Directions:
The expected result is an exact restatement of the data, free of pictures.
================
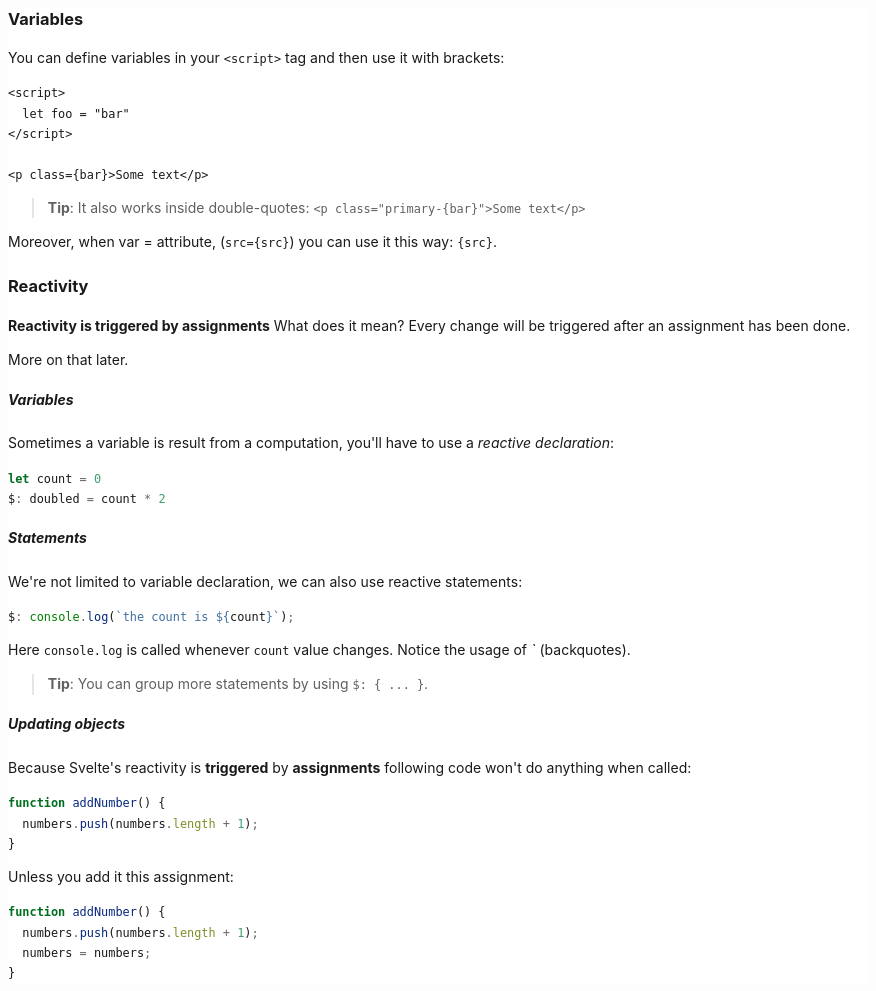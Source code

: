 ### Variables

You can define variables in your `<script>` tag and then use it with brackets:
```svelte
<script>
  let foo = "bar"
</script>

<p class={bar}>Some text</p>
```

> **Tip**: It also works inside double-quotes: `<p class="primary-{bar}">Some text</p>`

Moreover, when var = attribute, (`src={src}`) you can use it this way: `{src}`.

### Reactivity

**Reactivity is triggered by assignments**
What does it mean? Every change will be triggered after an assignment has been done.

More on that later.

##### Variables
Sometimes a variable is result from a computation, you'll have to use a *reactive declaration*:
```javascript
let count = 0
$: doubled = count * 2
```

##### Statements
We're not limited to variable declaration, we can also use reactive statements:
```javascript
$: console.log(`the count is ${count}`);
```
Here `console.log` is called whenever `count` value changes.
Notice the usage of *`* (backquotes).

> **Tip**: You can group more statements by using `$: { ... }`.

##### Updating objects

Because Svelte's reactivity is **triggered** by **assignments** following code won't do anything when called:
```javascript
function addNumber() {
  numbers.push(numbers.length + 1);
}
```
Unless you add it this assignment:
```javascript
function addNumber() {
  numbers.push(numbers.length + 1);
  numbers = numbers;
}
```

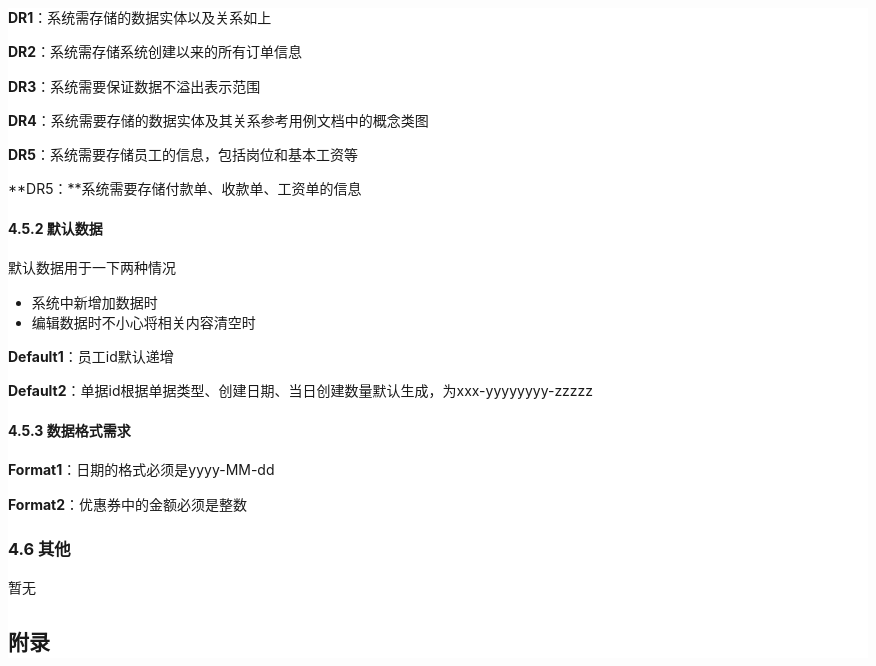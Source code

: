 <b>DR1</b>：系统需存储的数据实体以及关系如上

<b>DR2</b>：系统需存储系统创建以来的所有订单信息

<b>DR3</b>：系统需要保证数据不溢出表示范围

<b>DR4</b>：系统需要存储的数据实体及其关系参考用例文档中的概念类图

<b>DR5</b>：系统需要存储员工的信息，包括岗位和基本工资等

**DR5：**系统需要存储付款单、收款单、工资单的信息

#### 4.5.2 默认数据

默认数据用于一下两种情况

* 系统中新增加数据时
* 编辑数据时不小心将相关内容清空时

<b>Default1</b>：员工id默认递增

<b>Default2</b>：单据id根据单据类型、创建日期、当日创建数量默认生成，为xxx-yyyyyyyy-zzzzz

#### 4.5.3 数据格式需求

<b>Format1</b>：日期的格式必须是yyyy-MM-dd

<b>Format2</b>：优惠券中的金额必须是整数

### 4.6 其他

暂无

## 附录

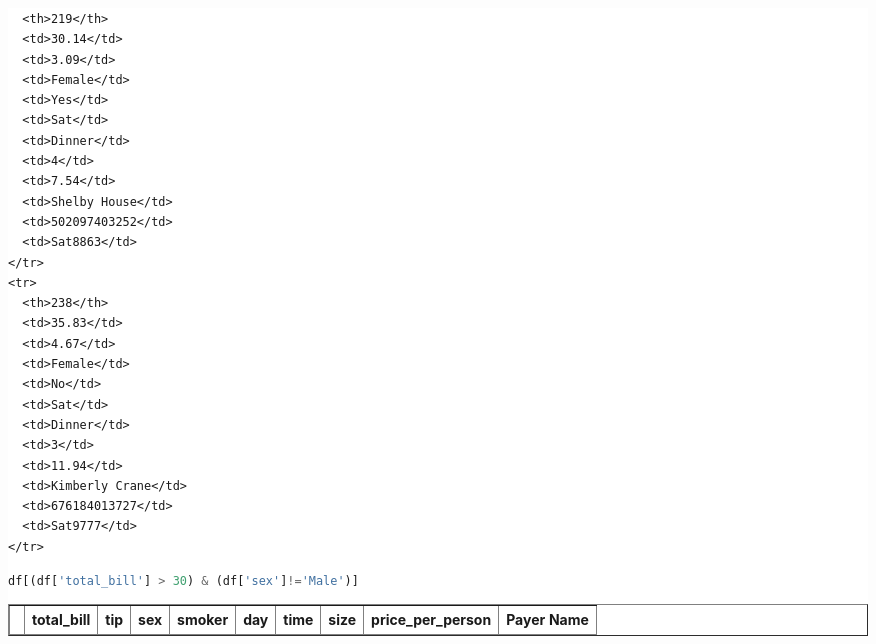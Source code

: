       <th>219</th>
      <td>30.14</td>
      <td>3.09</td>
      <td>Female</td>
      <td>Yes</td>
      <td>Sat</td>
      <td>Dinner</td>
      <td>4</td>
      <td>7.54</td>
      <td>Shelby House</td>
      <td>502097403252</td>
      <td>Sat8863</td>
    </tr>
    <tr>
      <th>238</th>
      <td>35.83</td>
      <td>4.67</td>
      <td>Female</td>
      <td>No</td>
      <td>Sat</td>
      <td>Dinner</td>
      <td>3</td>
      <td>11.94</td>
      <td>Kimberly Crane</td>
      <td>676184013727</td>
      <td>Sat9777</td>
    </tr>
  </tbody>
</table>
</div>




```python
df[(df['total_bill'] > 30) & (df['sex']!='Male')]
```




<div>
<style scoped>
    .dataframe tbody tr th:only-of-type {
        vertical-align: middle;
    }

    .dataframe tbody tr th {
        vertical-align: top;
    }

    .dataframe thead th {
        text-align: right;
    }
</style>
<table border="1" class="dataframe">
  <thead>
    <tr style="text-align: right;">
      <th></th>
      <th>total_bill</th>
      <th>tip</th>
      <th>sex</th>
      <th>smoker</th>
      <th>day</th>
      <th>time</th>
      <th>size</th>
      <th>price_per_person</th>
      <th>Payer Name</th>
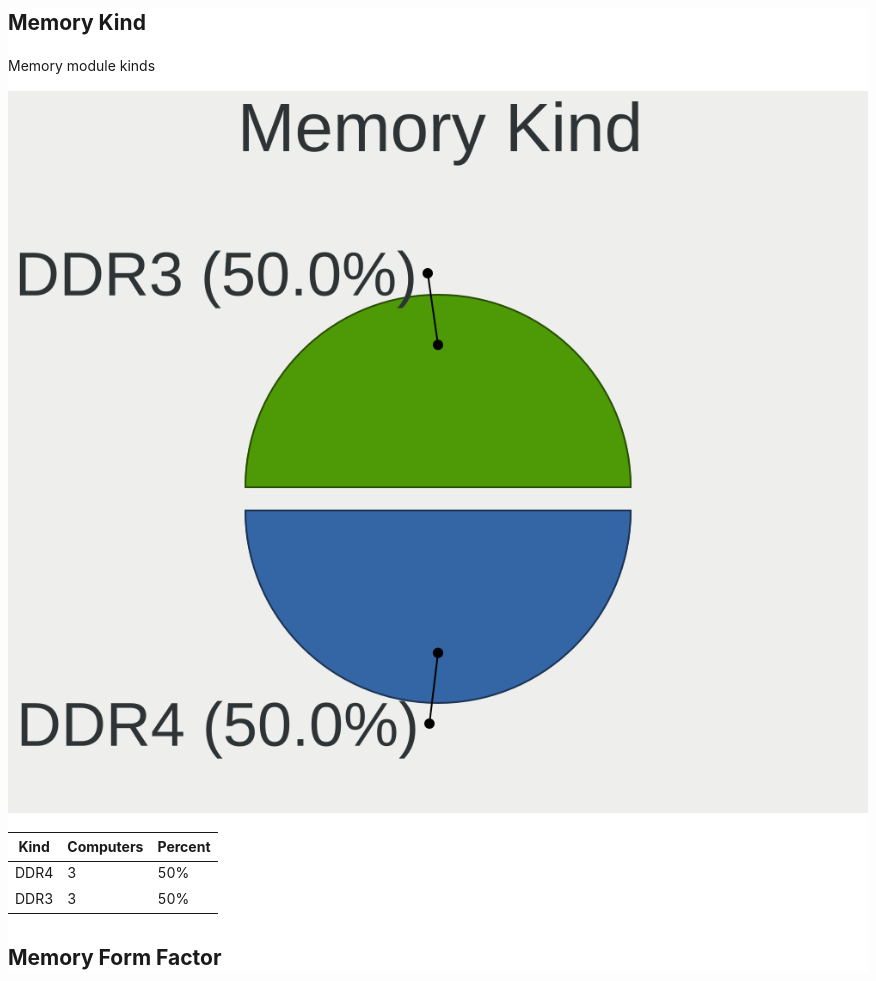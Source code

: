 Memory Kind
-----------

Memory module kinds

![Memory Kind](./All/images/pie_chart/memory_kind.svg)


| Kind | Computers | Percent |
|------|-----------|---------|
| DDR4 | 3         | 50%     |
| DDR3 | 3         | 50%     |

Memory Form Factor
------------------
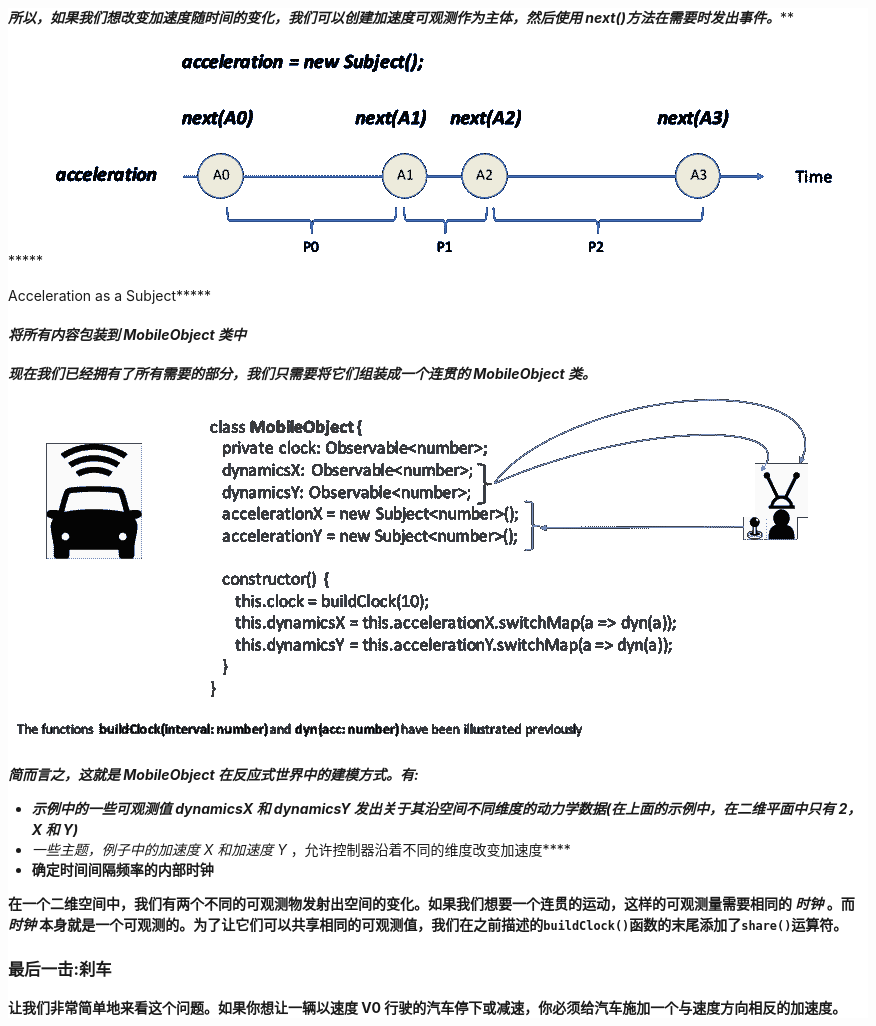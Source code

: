 ****所以，如果我们想改变加速度随时间的变化，我们可以创建*加速度可观测作为主体，然后使用 next()方法在需要时发出事件。*****

*****![qvAl5YmGtLEPGhOFLZ4rQaN5Sq9eFtiK0FEE](img/81183eea748ba3c93806590c36e23eaa.png)

Acceleration as a Subject***** 

#### *****将所有内容包装到 MobileObject 类中*****

*****现在我们已经拥有了所有需要的部分，我们只需要将它们组装成一个连贯的 MobileObject 类。*****

*****![bVtpSszZRlZabVfeuKflJ53eq-H5asbdKTu2](img/0c600c7318c8cc55c57b3e8fde1fe4f0.png)*****

*****简而言之，这就是 MobileObject 在反应式世界中的建模方式。有:*****

*   *****示例中的一些可观测值 *dynamicsX* 和 *dynamicsY* 发出关于其沿空间不同维度的动力学数据(在上面的示例中，在二维平面中只有 2，X 和 Y)*****
*   ****一些主题，例子中的*加速度 X* 和*加速度 Y* ，允许控制器沿着不同的维度改变加速度****
*   ****确定时间间隔频率的内部时钟****

****在一个二维空间中，我们有两个不同的可观测物发射出空间的变化。如果我们想要一个连贯的运动，这样的可观测量需要相同的 ***时钟*** 。而 ***时钟*** 本身就是一个可观测的。为了让它们可以共享相同的可观测值，我们在之前描述的`buildClock()`函数的末尾添加了`share()`运算符。****

### ****最后一击:刹车****

****让我们非常简单地来看这个问题。如果你想让一辆以速度 **V0** 行驶的汽车停下或减速，你必须给汽车施加一个与速度方向相反的加速度。****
================
Answer area:
Source code

: ### Variables

You can define variables in your `<script>` tag and then use it with brackets:
```svelte
<script>
  let foo = "bar"
</script>

<p class={bar}>Some text</p>
```

> **Tip**: It also works inside double-quotes: `<p class="primary-{bar}">Some text</p>`

Moreover, when var = attribute, (`src={src}`) you can use it this way: `{src}`.

### Reactivity

**Reactivity is triggered by assignments**
What does it mean? Every change will be triggered after an assignment has been done.

More on that later.

##### Variables
Sometimes a variable is result from a computation, you'll have to use a *reactive declaration*:
```javascript
let count = 0
$: doubled = count * 2
```

##### Statements
We're not limited to variable declaration, we can also use reactive statements:
```javascript
$: console.log(`the count is ${count}`);
```
Here `console.log` is called whenever `count` value changes.
Notice the usage of *`* (backquotes).

> **Tip**: You can group more statements by using `$: { ... }`.

##### Updating objects

Because Svelte's reactivity is **triggered** by **assignments** following code won't do anything when called:
```javascript
function addNumber() {
  numbers.push(numbers.length + 1);
}
```
Unless you add it this assignment:
```javascript
function addNumber() {
  numbers.push(numbers.length + 1);
  numbers = numbers;
}
```

Source code

: <b>DR1</b>：系统需存储的数据实体以及关系如上

<b>DR2</b>：系统需存储系统创建以来的所有订单信息

<b>DR3</b>：系统需要保证数据不溢出表示范围

<b>DR4</b>：系统需要存储的数据实体及其关系参考用例文档中的概念类图

<b>DR5</b>：系统需要存储员工的信息，包括岗位和基本工资等

**DR5：**系统需要存储付款单、收款单、工资单的信息

#### 4.5.2 默认数据

默认数据用于一下两种情况

* 系统中新增加数据时
* 编辑数据时不小心将相关内容清空时

<b>Default1</b>：员工id默认递增

<b>Default2</b>：单据id根据单据类型、创建日期、当日创建数量默认生成，为xxx-yyyyyyyy-zzzzz

#### 4.5.3 数据格式需求

<b>Format1</b>：日期的格式必须是yyyy-MM-dd

<b>Format2</b>：优惠券中的金额必须是整数

### 4.6 其他

暂无

## 附录

Source code

:       <th>219</th>
      <td>30.14</td>
      <td>3.09</td>
      <td>Female</td>
      <td>Yes</td>
      <td>Sat</td>
      <td>Dinner</td>
      <td>4</td>
      <td>7.54</td>
      <td>Shelby House</td>
      <td>502097403252</td>
      <td>Sat8863</td>
    </tr>
    <tr>
      <th>238</th>
      <td>35.83</td>
      <td>4.67</td>
      <td>Female</td>
      <td>No</td>
      <td>Sat</td>
      <td>Dinner</td>
      <td>3</td>
      <td>11.94</td>
      <td>Kimberly Crane</td>
      <td>676184013727</td>
      <td>Sat9777</td>
    </tr>
  </tbody>
</table>
</div>




```python
df[(df['total_bill'] > 30) & (df['sex']!='Male')]
```




<div>
<style scoped>
    .dataframe tbody tr th:only-of-type {
        vertical-align: middle;
    }

    .dataframe tbody tr th {
        vertical-align: top;
    }

    .dataframe thead th {
        text-align: right;
    }
</style>
<table border="1" class="dataframe">
  <thead>
    <tr style="text-align: right;">
      <th></th>
      <th>total_bill</th>
      <th>tip</th>
      <th>sex</th>
      <th>smoker</th>
      <th>day</th>
      <th>time</th>
      <th>size</th>
      <th>price_per_person</th>
      <th>Payer Name</th>
Source code

: Memory Kind
-----------

Memory module kinds

![Memory Kind](./All/images/pie_chart/memory_kind.svg)


| Kind | Computers | Percent |
|------|-----------|---------|
| DDR4 | 3         | 50%     |
| DDR3 | 3         | 50%     |

Memory Form Factor
------------------
Source code

: ****所以，如果我们想改变加速度随时间的变化，我们可以创建*加速度可观测作为主体，然后使用 next()方法在需要时发出事件。*****

*****![qvAl5YmGtLEPGhOFLZ4rQaN5Sq9eFtiK0FEE](img/81183eea748ba3c93806590c36e23eaa.png)

Acceleration as a Subject***** 

#### *****将所有内容包装到 MobileObject 类中*****

*****现在我们已经拥有了所有需要的部分，我们只需要将它们组装成一个连贯的 MobileObject 类。*****

*****![bVtpSszZRlZabVfeuKflJ53eq-H5asbdKTu2](img/0c600c7318c8cc55c57b3e8fde1fe4f0.png)*****

*****简而言之，这就是 MobileObject 在反应式世界中的建模方式。有:*****

*   *****示例中的一些可观测值 *dynamicsX* 和 *dynamicsY* 发出关于其沿空间不同维度的动力学数据(在上面的示例中，在二维平面中只有 2，X 和 Y)*****
*   ****一些主题，例子中的*加速度 X* 和*加速度 Y* ，允许控制器沿着不同的维度改变加速度****
*   ****确定时间间隔频率的内部时钟****

****在一个二维空间中，我们有两个不同的可观测物发射出空间的变化。如果我们想要一个连贯的运动，这样的可观测量需要相同的 ***时钟*** 。而 ***时钟*** 本身就是一个可观测的。为了让它们可以共享相同的可观测值，我们在之前描述的`buildClock()`函数的末尾添加了`share()`运算符。****

### ****最后一击:刹车****

****让我们非常简单地来看这个问题。如果你想让一辆以速度 **V0** 行驶的汽车停下或减速，你必须给汽车施加一个与速度方向相反的加速度。****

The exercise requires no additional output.